Notes for FLORA PAYNE:
Flora Payne Whitney was educated at private schools in America and Europe. She took a special course of study in science at Cambridge, Mass., under the late Professor Louis Agassiz. During her residence abroad she was a constant correspondent of her father, and though written only for his eye, her letters were of such merit Senator Payne had them privately printed.

Mrs. Whitney was remarkable as a social leader. Her greatest success came during the first administration of President Cleveland, when Mr. Whitney was Secretary of the Navy.

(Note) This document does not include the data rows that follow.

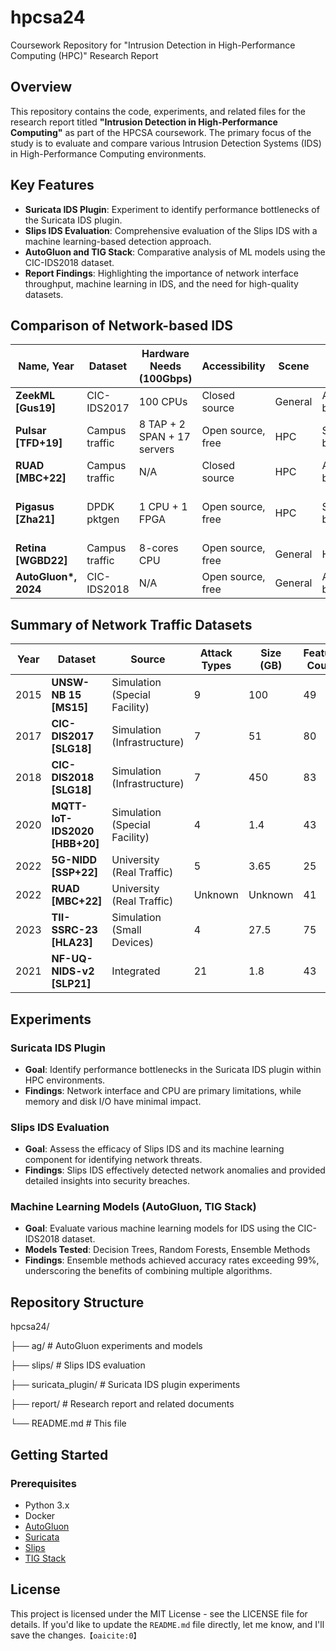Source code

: # hpcsa24
Coursework Repository for "Intrusion Detection in High-Performance Computing (HPC)" Research Report

## Overview
This repository contains the code, experiments, and related files for the research report titled **"Intrusion Detection in High-Performance Computing"** as part of the HPCSA coursework. The primary focus of the study is to evaluate and compare various Intrusion Detection Systems (IDS) in High-Performance Computing environments.

## Key Features
- **Suricata IDS Plugin**: Experiment to identify performance bottlenecks of the Suricata IDS plugin.
- **Slips IDS Evaluation**: Comprehensive evaluation of the Slips IDS with a machine learning-based detection approach.
- **AutoGluon and TIG Stack**: Comparative analysis of ML models using the CIC-IDS2018 dataset.
- **Report Findings**: Highlighting the importance of network interface throughput, machine learning in IDS, and the need for high-quality datasets.

## Comparison of Network-based IDS
| Name, Year      | Dataset          | Hardware Needs (100Gbps) | Accessibility          | Scene  | Type          | Filtering                          |
|-----------------|------------------|--------------------------|------------------------|--------|---------------|-------------------------------------|
| **ZeekML [Gus19]** | CIC-IDS2017    | 100 CPUs                 | Closed source         | General| Anomaly-based | Custom, double                      |
| **Pulsar [TFD+19]**| Campus traffic | 8 TAP + 2 SPAN + 17 servers | Open source, free | HPC    | Signature-based | Whitelist                          |
| **RUAD [MBC+22]** | Campus traffic  | N/A                      | Closed source         | HPC    | Anomaly-based | N/A                               |
| **Pigasus [Zha21]**| DPDK pktgen   | 1 CPU + 1 FPGA           | Open source, free     | HPC    | Signature-based | Multi-layer, low latency           |
| **Retina [WGBD22]**| Campus traffic| 8-cores CPU              | Open source, free     | General| Hybrid       | Multi-layer                         |
| **AutoGluon\*, 2024**| CIC-IDS2018  | N/A                      | Open source, free     | General| Anomaly-based | N/A                                |

## Summary of Network Traffic Datasets
| Year | Dataset       | Source                     | Attack Types | Size (GB) | Feature Count | Open Source |
|------|---------------|----------------------------|--------------|-----------|---------------|-------------|
| 2015 | **UNSW-NB 15 [MS15]** | Simulation (Special Facility) | 9           | 100       | 49            | Yes         |
| 2017 | **CIC-DIS2017 [SLG18]**| Simulation (Infrastructure)  | 7           | 51        | 80            | Yes         |
| 2018 | **CIC-DIS2018 [SLG18]**| Simulation (Infrastructure)  | 7           | 450       | 83            | Yes         |
| 2020 | **MQTT-IoT-IDS2020 [HBB+20]**| Simulation (Special Facility) | 4     | 1.4       | 43            | Yes         |
| 2022 | **5G-NIDD [SSP+22]** | University (Real Traffic)     | 5           | 3.65      | 25            | Yes         |
| 2022 | **RUAD [MBC+22]**    | University (Real Traffic)     | Unknown     | Unknown   | 41            | No          |
| 2023 | **TII-SSRC-23 [HLA23]**| Simulation (Small Devices)   | 4           | 27.5      | 75            | Yes         |
| 2021 | **NF-UQ-NIDS-v2 [SLP21]**| Integrated                | 21          | 1.8       | 43            | Yes\*       |

## Experiments
### Suricata IDS Plugin
- **Goal**: Identify performance bottlenecks in the Suricata IDS plugin within HPC environments.
- **Findings**: Network interface and CPU are primary limitations, while memory and disk I/O have minimal impact.

### Slips IDS Evaluation
- **Goal**: Assess the efficacy of Slips IDS and its machine learning component for identifying network threats.
- **Findings**: Slips IDS effectively detected network anomalies and provided detailed insights into security breaches.

### Machine Learning Models (AutoGluon, TIG Stack)
- **Goal**: Evaluate various machine learning models for IDS using the CIC-IDS2018 dataset.
- **Models Tested**: Decision Trees, Random Forests, Ensemble Methods
- **Findings**: Ensemble methods achieved accuracy rates exceeding 99%, underscoring the benefits of combining multiple algorithms.

## Repository Structure
hpcsa24/

├── ag/                 # AutoGluon experiments and models

├── slips/              # Slips IDS evaluation

├── suricata_plugin/    # Suricata IDS plugin experiments

├── report/             # Research report and related documents

└── README.md           # This file

## Getting Started
### Prerequisites
- Python 3.x
- Docker
- [AutoGluon](https://github.com/awslabs/autogluon)
- [Suricata](https://suricata.io/)
- [Slips](https://github.com/jasonish/slips)
- [TIG Stack](https://github.com/alekece/tig-stack)

## License
This project is licensed under the MIT License - see the LICENSE file for details. 
If you'd like to update the `README.md` file directly, let me know, and I'll save the changes. &#8203;``【oaicite:0】``&#8203;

William Collins Whitney prepared for college at Williston Seminary, Easthampton, Mass., and entered Yale in 1859, graduating with honors in the Class of 1863. Among his classmates was William Graham Sumner, afterwards Professor of Societology at Yale. Whitney and Sumner shared the prize for English essays between them. Whitney, however, won out over Sumner in the election for class orator. He graduated from the Harvard Law School in 1865 and then entered the law office of Judge Abraham R. Lawrence in New York City. In his profession he was very successful, soon acquiring a large practice. Shortly he became interested in politics and was the chief organizer of the Young Men's Democratic Club, an organization in opposition to Tweed and his ring. He soon became known to Samuel J. Tilden, and became one of his lieutenants. Mr. Tilden is said to have regarded him as the ablest political protégé he ever had. Whitney then organized what was known as the Appollo Hall, and became the unsuccessful candidate of that body for District-Attorney in 1872.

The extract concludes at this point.